Note: This is a prototype and the
mainbranch lacks some of the features specified in this post. Whether this becomes a fully production-ready tool depends on many factors such as community/company interest and usage.
See the code here: https://github.com/danthegoodman1/SQLGateway/
To give a little context, it’s no secret that I am a big fan of CockroachDB. I think it’s the database that comes closest to disproving CAP theorem, the people are awesome, and the features are nearly unmatched. Google “Dan Goodman CockroachDB” and you’ll get nearly 2 full pages of me doing events with them (and sometimes AWS too).
I also think Cloudflare Workers are awesome! The billing model, the performance, and Durable Objects are so under-appreciated.
The frustrating limitation is that Workers are on a WASM runtime, meaning they cannot connect to TCP databases like my beloved CockroachDB.
CockroachDB Serverless + Cloudflare Workers would be a match made in heaven, so I set out to make it happen.
🤔 Why Not Alternatives?
There are a few external database solutions that work with the WASM environment.
First we have the HTTP-based databases such as DynamoDB, Firestore, Datastax, etc.
I personally love DyanmoDB, but the problem with them is the strength of their ecosystems: Nothing comes close to Postgres (maybe MySQL, but that has the same problem!)
But if you are already running these databases, then no worries, you’re all set!
Next we have the native databases like Cloudflare D1, KV, Durable Objects
Again the ecosystem argument could be had here, but the other is that they are hard to access from outside of Cloudflare, and totally change the way you think about interfacing with a DB. While this can be good, in many cases people want to build fast using tools and tech they are already familiar with. Changing where some JS code runs is a VERY different leap than changing the database I am used to using.
When D1 comes out of early access it will be interesting, but I am also not the largest fan of primary-writer style DBs.

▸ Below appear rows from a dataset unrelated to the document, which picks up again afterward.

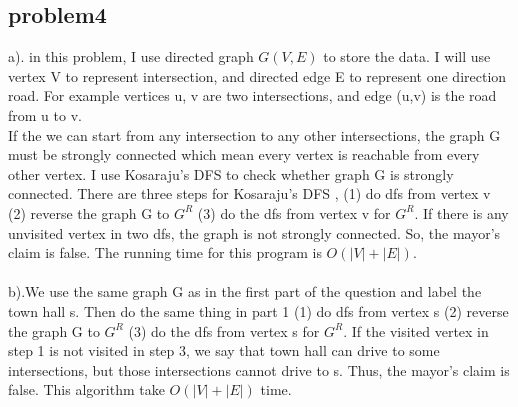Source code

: \documentclass[11pt]{article}
\begin{document}
\subsection{problem4}
a). in this problem, I use directed graph $G(V,E)$ to store the data. I will use vertex V to represent intersection, and directed edge E to represent one direction road. For example vertices u, v are two intersections, and edge (u,v) is the road from u to v.\\
If the we can start from any intersection to any other intersections, the graph G must be strongly connected which mean every vertex is reachable from every other vertex. I use Kosaraju’s DFS to check whether graph G is strongly connected. There are three steps for Kosaraju’s DFS , (1) do dfs from vertex v (2) reverse the graph G to $G^R$ (3) do the dfs from vertex v for $G^R$. If there is any unvisited vertex in two dfs, the graph is not strongly connected. So, the mayor's claim is false. The running time for this program is $O(|V|+|E|)$.\\
\\
b).We use the same graph G as in the first part of the question and label the town hall s. Then do the same thing in part 1 (1) do dfs from vertex s (2) reverse the graph G to $G^R$ (3) do the dfs from vertex s for $G^R$. If the visited vertex in step 1 is not visited in step 3, we say that town hall can drive to some intersections, but those intersections cannot drive to s. Thus, the mayor's claim is false. This algorithm take $O(|V|+|E|)$ time. 
\end{document}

Single points of failure make me uneasy.
Finally, we have some off-shoots like Neon.tech, Supabase HTTP, Planetscale Serverless Driver, etc.
While I think these are really cool technologies, they both have the lock-in, even if they are open source. Who is really going to fork hundreds of thousands of lines of code and maintain it? Unless the company if far smaller than you, it’s not feasible.
And I’m not talking feature additions, I’m talking massive migrations off of managed platforms or a company dies that you rely on.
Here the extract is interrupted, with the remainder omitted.